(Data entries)
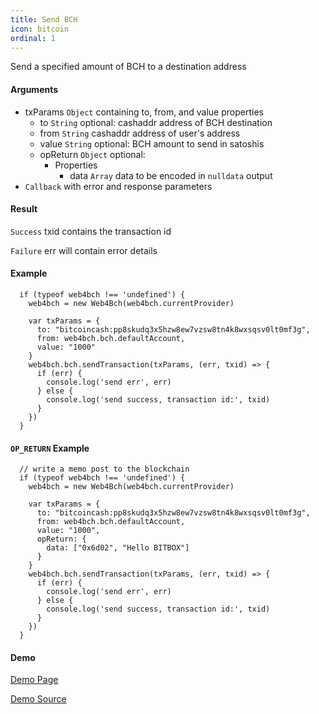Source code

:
 ```yaml
---
title: Send BCH
icon: bitcoin
ordinal: 1
---
```


Send a specified amount of BCH to a destination address

#### Arguments

- txParams `Object` containing to, from, and value properties
  - to `String` optional: cashaddr address of BCH destination
  - from `String` cashaddr address of user's address
  - value `String` optional: BCH amount to send in satoshis
  - opReturn `Object` optional:
    - Properties
      - data `Array` data to be encoded in `nulldata` output
- `Callback` with error and response parameters

#### Result

`Success` txid contains the transaction id

`Failure` err will contain error details

#### Example

      if (typeof web4bch !== 'undefined') {
        web4bch = new Web4Bch(web4bch.currentProvider)

        var txParams = {
          to: "bitcoincash:pp8skudq3x5hzw8ew7vzsw8tn4k8wxsqsv0lt0mf3g",
          from: web4bch.bch.defaultAccount,
          value: "1000"
        }
        web4bch.bch.sendTransaction(txParams, (err, txid) => {
          if (err) {
            console.log('send err', err)
          } else {
            console.log('send success, transaction id:', txid)
          }
        })
      }

#### `OP_RETURN` Example

      // write a memo post to the blockchain
      if (typeof web4bch !== 'undefined') {
        web4bch = new Web4Bch(web4bch.currentProvider)

        var txParams = {
          to: "bitcoincash:pp8skudq3x5hzw8ew7vzsw8tn4k8wxsqsv0lt0mf3g",
          from: web4bch.bch.defaultAccount,
          value: "1000",
          opReturn: {
            data: ["0x6d02", "Hello BITBOX"]
          }
        }
        web4bch.bch.sendTransaction(txParams, (err, txid) => {
          if (err) {
            console.log('send err', err)
          } else {
            console.log('send success, transaction id:', txid)
          }
        })
      }

#### Demo

[Demo Page](https://bitcoin-com.github.io/badger-samples/send-bch.html)

[Demo Source](https://github.com/bitcoin-com/badger-samples/blob/master/send-bch.html)
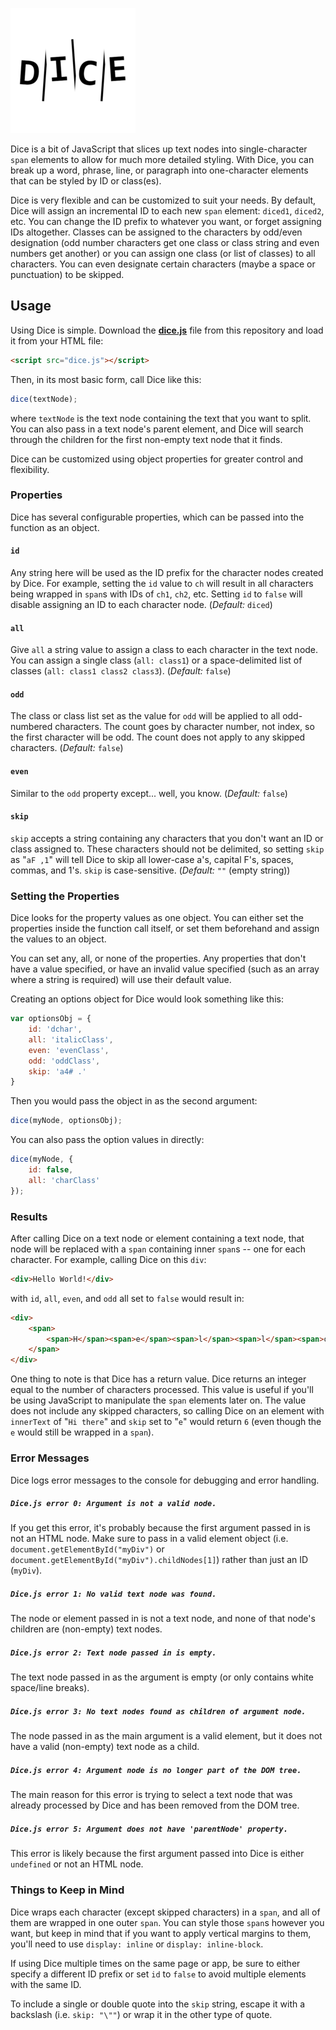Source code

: ![Dice](https://github.com/freginold/Dice/blob/master/dice.PNG)

Dice is a bit of JavaScript that slices up text nodes into single-character `span` elements to allow for much more detailed styling.  With Dice, you can break up a word, phrase, line, or paragraph into one-character elements that can be styled by ID or class(es).

Dice is very flexible and can be customized to suit your needs.  By default, Dice will assign an incremental ID to each new `span` element: `diced1`, `diced2`, etc. You can change the ID prefix to whatever you want, or forget assigning IDs altogether.  Classes can be assigned to the characters by odd/even designation (odd number characters get one class or class string and even numbers get another) or you can assign one class (or list of classes) to all characters.  You can even designate certain characters (maybe a space or punctuation) to be skipped.

## Usage

Using Dice is simple. Download the **[dice.js](https://github.com/freginold/Dice/blob/master/dice.js)** file from this repository and load it from your HTML file:
```html
<script src="dice.js"></script>
```
Then, in its most basic form, call Dice like this:
```javascript
dice(textNode);
```
where `textNode` is the text node containing the text that you want to split.  You can also pass in a text node's parent element, and Dice will search through the children for the first non-empty text node that it finds.

Dice can be customized using object properties for greater control and flexibility.

### Properties

Dice has several configurable properties, which can be passed into the function as an object.

#### `id`
Any string here will be used as the ID prefix for the character nodes created by Dice. For example, setting the `id` value to `ch` will result in all characters being wrapped in `span`s with IDs of `ch1`, `ch2`, etc. Setting `id` to `false` will disable assigning an ID to each character node. (*Default:* `diced`)

#### `all`
Give `all` a string value to assign a class to each character in the text node.  You can assign a single class (`all: class1`) or a space-delimited list of classes (`all: class1 class2 class3`). (*Default:* `false`)

#### `odd`
The class or class list set as the value for `odd` will be applied to all odd-numbered characters. The count goes by character number, not index, so the first character will be odd.  The count does not apply to any skipped characters. (*Default:* `false`)

#### `even`
Similar to the `odd` property except... well, you know. (*Default:* `false`)

#### `skip`
`skip` accepts a string containing any characters that you don't want an ID or class assigned to. These characters should not be delimited, so setting `skip` as "`aF ,1`" will tell Dice to skip all lower-case a's, capital F's, spaces, commas, and 1's. `skip` is case-sensitive. (*Default:* `""` (empty string))

### Setting the Properties

Dice looks for the property values as one object. You can either set the properties inside the function call itself, or set them beforehand and assign the values to an object.

You can set any, all, or none of the properties. Any properties that don't have a value specified, or have an invalid value specified (such as an array where a string is required) will use their default value.

Creating an options object for Dice would look something like this:
```javascript
var optionsObj = {
    id: 'dchar',
    all: 'italicClass',
    even: 'evenClass',
    odd: 'oddClass',
    skip: 'a4# .'
}
```
Then you would pass the object in as the second argument:
```javascript
dice(myNode, optionsObj);
```

You can also pass the option values in directly:
```javascript
dice(myNode, {
    id: false,
    all: 'charClass'
});
```
### Results

After calling Dice on a text node or element containing a text node, that node will be replaced with a `span` containing inner `span`s -- one for each character.  For example, calling Dice on this `div`:
```html
<div>Hello World!</div>
```
with `id`, `all`, `even`, and `odd` all set to `false` would result in:
```html
<div>
    <span>
        <span>H</span><span>e</span><span>l</span><span>l</span><span>o</span><span> </span><span>W</span><span>o</span><span>r</span><span>l</span><span>d</span><span>!</span>
    </span>
</div>
```
One thing to note is that Dice has a return value. Dice returns an integer equal to the number of characters processed. This value is useful if you'll be using JavaScript to manipulate the `span` elements later on. The value does not include any skipped characters, so calling Dice on an element with `innerText` of "`Hi there`" and `skip` set to "`e`" would return `6` (even though the `e` would still be wrapped in a `span`).

### Error Messages

Dice logs error messages to the console for debugging and error handling.

##### `Dice.js error 0: Argument is not a valid node.`
If you get this error, it's probably because the first argument passed in is not an HTML node. Make sure to pass in a valid element object (i.e. `document.getElementById("myDiv")` or `document.getElementById("myDiv").childNodes[1]`) rather than just an ID (`myDiv`).

##### `Dice.js error 1: No valid text node was found.`
The node or element passed in is not a text node, and none of that node's children are (non-empty) text nodes.

##### `Dice.js error 2: Text node passed in is empty.`
The text node passed in as the argument is empty (or only contains white space/line breaks).

##### `Dice.js error 3: No text nodes found as children of argument node.`
The node passed in as the main argument is a valid element, but it does not have a valid (non-empty) text node as a child.

##### `Dice.js error 4: Argument node is no longer part of the DOM tree.`
The main reason for this error is trying to select a text node that was already processed by Dice and has been removed from the DOM tree.

##### `Dice.js error 5: Argument does not have 'parentNode' property.`
This error is likely because the first argument passed into Dice is either `undefined` or not an HTML node.


### Things to Keep in Mind

Dice wraps each character (except skipped characters) in a `span`, and all of them are wrapped in one outer `span`.  You can style those `span`s however you want, but keep in mind that if you want to apply vertical margins to them, you'll need to use `display: inline` or `display: inline-block`.

If using Dice multiple times on the same page or app, be sure to either specify a different ID prefix or set `id` to `false` to avoid multiple elements with the same ID.

To include a single or double quote into the `skip` string, escape it with a backslash (i.e. `skip: "\""`) or wrap it in the other type of quote.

#### Try it:
Although the records include pictures, the copy should reproduce every line exactly and none of the pictures.

#### Answer space:
Source code

:
 ```yaml
---
title: Send BCH
icon: bitcoin
ordinal: 1
---
```


Send a specified amount of BCH to a destination address

#### Arguments

- txParams `Object` containing to, from, and value properties
  - to `String` optional: cashaddr address of BCH destination
  - from `String` cashaddr address of user's address
  - value `String` optional: BCH amount to send in satoshis
  - opReturn `Object` optional:
    - Properties
      - data `Array` data to be encoded in `nulldata` output
- `Callback` with error and response parameters

#### Result

`Success` txid contains the transaction id

`Failure` err will contain error details

#### Example

      if (typeof web4bch !== 'undefined') {
        web4bch = new Web4Bch(web4bch.currentProvider)

        var txParams = {
          to: "bitcoincash:pp8skudq3x5hzw8ew7vzsw8tn4k8wxsqsv0lt0mf3g",
          from: web4bch.bch.defaultAccount,
          value: "1000"
        }
        web4bch.bch.sendTransaction(txParams, (err, txid) => {
          if (err) {
            console.log('send err', err)
          } else {
            console.log('send success, transaction id:', txid)
          }
        })
      }

#### `OP_RETURN` Example

      // write a memo post to the blockchain
      if (typeof web4bch !== 'undefined') {
        web4bch = new Web4Bch(web4bch.currentProvider)

        var txParams = {
          to: "bitcoincash:pp8skudq3x5hzw8ew7vzsw8tn4k8wxsqsv0lt0mf3g",
          from: web4bch.bch.defaultAccount,
          value: "1000",
          opReturn: {
            data: ["0x6d02", "Hello BITBOX"]
          }
        }
        web4bch.bch.sendTransaction(txParams, (err, txid) => {
          if (err) {
            console.log('send err', err)
          } else {
            console.log('send success, transaction id:', txid)
          }
        })
      }

#### Demo

[Demo Page](https://bitcoin-com.github.io/badger-samples/send-bch.html)

[Demo Source](https://github.com/bitcoin-com/badger-samples/blob/master/send-bch.html)
Source code

: ![Dice](https://github.com/freginold/Dice/blob/master/dice.PNG)

Dice is a bit of JavaScript that slices up text nodes into single-character `span` elements to allow for much more detailed styling.  With Dice, you can break up a word, phrase, line, or paragraph into one-character elements that can be styled by ID or class(es).

Dice is very flexible and can be customized to suit your needs.  By default, Dice will assign an incremental ID to each new `span` element: `diced1`, `diced2`, etc. You can change the ID prefix to whatever you want, or forget assigning IDs altogether.  Classes can be assigned to the characters by odd/even designation (odd number characters get one class or class string and even numbers get another) or you can assign one class (or list of classes) to all characters.  You can even designate certain characters (maybe a space or punctuation) to be skipped.

## Usage

Using Dice is simple. Download the **[dice.js](https://github.com/freginold/Dice/blob/master/dice.js)** file from this repository and load it from your HTML file:
```html
<script src="dice.js"></script>
```
Then, in its most basic form, call Dice like this:
```javascript
dice(textNode);
```
where `textNode` is the text node containing the text that you want to split.  You can also pass in a text node's parent element, and Dice will search through the children for the first non-empty text node that it finds.

Dice can be customized using object properties for greater control and flexibility.

### Properties

Dice has several configurable properties, which can be passed into the function as an object.

#### `id`
Any string here will be used as the ID prefix for the character nodes created by Dice. For example, setting the `id` value to `ch` will result in all characters being wrapped in `span`s with IDs of `ch1`, `ch2`, etc. Setting `id` to `false` will disable assigning an ID to each character node. (*Default:* `diced`)

#### `all`
Give `all` a string value to assign a class to each character in the text node.  You can assign a single class (`all: class1`) or a space-delimited list of classes (`all: class1 class2 class3`). (*Default:* `false`)

#### `odd`
The class or class list set as the value for `odd` will be applied to all odd-numbered characters. The count goes by character number, not index, so the first character will be odd.  The count does not apply to any skipped characters. (*Default:* `false`)

#### `even`
Similar to the `odd` property except... well, you know. (*Default:* `false`)

#### `skip`
`skip` accepts a string containing any characters that you don't want an ID or class assigned to. These characters should not be delimited, so setting `skip` as "`aF ,1`" will tell Dice to skip all lower-case a's, capital F's, spaces, commas, and 1's. `skip` is case-sensitive. (*Default:* `""` (empty string))

### Setting the Properties

Dice looks for the property values as one object. You can either set the properties inside the function call itself, or set them beforehand and assign the values to an object.

You can set any, all, or none of the properties. Any properties that don't have a value specified, or have an invalid value specified (such as an array where a string is required) will use their default value.

Creating an options object for Dice would look something like this:
```javascript
var optionsObj = {
    id: 'dchar',
    all: 'italicClass',
    even: 'evenClass',
    odd: 'oddClass',
    skip: 'a4# .'
}
```
Then you would pass the object in as the second argument:
```javascript
dice(myNode, optionsObj);
```

You can also pass the option values in directly:
```javascript
dice(myNode, {
    id: false,
    all: 'charClass'
});
```
### Results

After calling Dice on a text node or element containing a text node, that node will be replaced with a `span` containing inner `span`s -- one for each character.  For example, calling Dice on this `div`:
```html
<div>Hello World!</div>
```
with `id`, `all`, `even`, and `odd` all set to `false` would result in:
```html
<div>
    <span>
        <span>H</span><span>e</span><span>l</span><span>l</span><span>o</span><span> </span><span>W</span><span>o</span><span>r</span><span>l</span><span>d</span><span>!</span>
    </span>
</div>
```
One thing to note is that Dice has a return value. Dice returns an integer equal to the number of characters processed. This value is useful if you'll be using JavaScript to manipulate the `span` elements later on. The value does not include any skipped characters, so calling Dice on an element with `innerText` of "`Hi there`" and `skip` set to "`e`" would return `6` (even though the `e` would still be wrapped in a `span`).

### Error Messages

Dice logs error messages to the console for debugging and error handling.

##### `Dice.js error 0: Argument is not a valid node.`
If you get this error, it's probably because the first argument passed in is not an HTML node. Make sure to pass in a valid element object (i.e. `document.getElementById("myDiv")` or `document.getElementById("myDiv").childNodes[1]`) rather than just an ID (`myDiv`).

##### `Dice.js error 1: No valid text node was found.`
The node or element passed in is not a text node, and none of that node's children are (non-empty) text nodes.

##### `Dice.js error 2: Text node passed in is empty.`
The text node passed in as the argument is empty (or only contains white space/line breaks).

##### `Dice.js error 3: No text nodes found as children of argument node.`
The node passed in as the main argument is a valid element, but it does not have a valid (non-empty) text node as a child.

##### `Dice.js error 4: Argument node is no longer part of the DOM tree.`
The main reason for this error is trying to select a text node that was already processed by Dice and has been removed from the DOM tree.

##### `Dice.js error 5: Argument does not have 'parentNode' property.`
This error is likely because the first argument passed into Dice is either `undefined` or not an HTML node.


### Things to Keep in Mind

Dice wraps each character (except skipped characters) in a `span`, and all of them are wrapped in one outer `span`.  You can style those `span`s however you want, but keep in mind that if you want to apply vertical margins to them, you'll need to use `display: inline` or `display: inline-block`.

If using Dice multiple times on the same page or app, be sure to either specify a different ID prefix or set `id` to `false` to avoid multiple elements with the same ID.

To include a single or double quote into the `skip` string, escape it with a backslash (i.e. `skip: "\""`) or wrap it in the other type of quote.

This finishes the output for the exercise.